Если речь идет о бюрократии как культуре управления, культуре организации, то она должна разделить общую судьбу объектов культуры: искусства и права, науки и техники — сотворенных объектов, но сотворенных особым образом. Культурное творчество — это творчество личности как объекта из неразвитого единства, через развитое многообразие, к развитому единству, или, как писал в начале века Зиммель, «путь души к самой себе»[11].
Но сотворенные объекты несут в себе трагический риск, что они приобретут логику и динамику, отклоняющие их от настоящей цели культуры.
До тех пор, пока творческим моментом является деятельность, отчужденная от существования, ее продукты могут стать несоизмеримы с человеческой жизнью, отбросить человека от себя и сделать его рабом. Риск этот, естественно, увеличивается с количественным ростом творцов и производителей, с совершенствованием техники производства, но, главное, — с перерождением творчества в производство. Пример социального анализа явлений, связанных-с тем, что человек — исторически, временно, — вырывает себя из естественного хода вещей и противопоставляет себя ему, может служить открытый Марксом фетишизм товаров, превращение его в некую силу, «вышедшую из-под нашего контроля, идущую вразрез с нашими ожиданиями и сводящую на нет наши расчеты…»[12]
Маркс отмечал, что многие культурные достижения человечества недоступны культурному человеку, и хотя это казалось бы так же естественно как разница между человеком и человечеством, но переживается как нечто оскорбительное. Личность невольно претендует на все принадлежащее к сфере духа. В отдельной жизни это приводит к стремлению владеть бесплодными знаниями и наслаждаться вещами, которые не могут ничего дать душе, никак не связаны с ее «путем к самой себе». В общечеловеческой ситуации это выражается в перегруженности жизни массой ненужных вещей и процедур. Наталкиваясь на недоступный анализу момент в процессе субъекта (человека, общества) и объекта (организации), на определенную спонтанность, созданного человеком, но не до конца доступного ему института, социальная мысль либо становится в тупик, либо прибегает к объяснениям мистическим.

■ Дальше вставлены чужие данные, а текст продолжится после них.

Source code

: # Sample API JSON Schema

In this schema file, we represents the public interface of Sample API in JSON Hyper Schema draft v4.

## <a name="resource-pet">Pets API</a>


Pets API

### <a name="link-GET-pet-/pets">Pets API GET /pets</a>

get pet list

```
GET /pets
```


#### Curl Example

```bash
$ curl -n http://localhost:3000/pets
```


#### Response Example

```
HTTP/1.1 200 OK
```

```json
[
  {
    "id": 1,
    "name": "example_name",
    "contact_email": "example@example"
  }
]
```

Таков, например, анализ этого явления у Сартра. Сартр распространяет качество спонтанности на все, а не только на сотворенные объекты. «Восприятие привыкло иметь дело с миром объектов, обладающим коэффициентом противности. Практическая невозможность синтеза „в себе бытие“ — „для себя бытие“ делает из человека то, что можно назвать „бесполезная страсть“. Но восприятие, магически преображая объекты, лишая их сопротивляемости, предупреждает и снимает трагедию. Для Сартра это снятие несомненно, поскольку для него познающий субъект есть только существующий индивид».
Что касается чисто социологической мысли, то она либо игнорирует этот факт, либо воспринимает его как вечную особенность вечного процесса между субъектом и объектом, абсолютизируя таким образом одну сторону культурного процесса.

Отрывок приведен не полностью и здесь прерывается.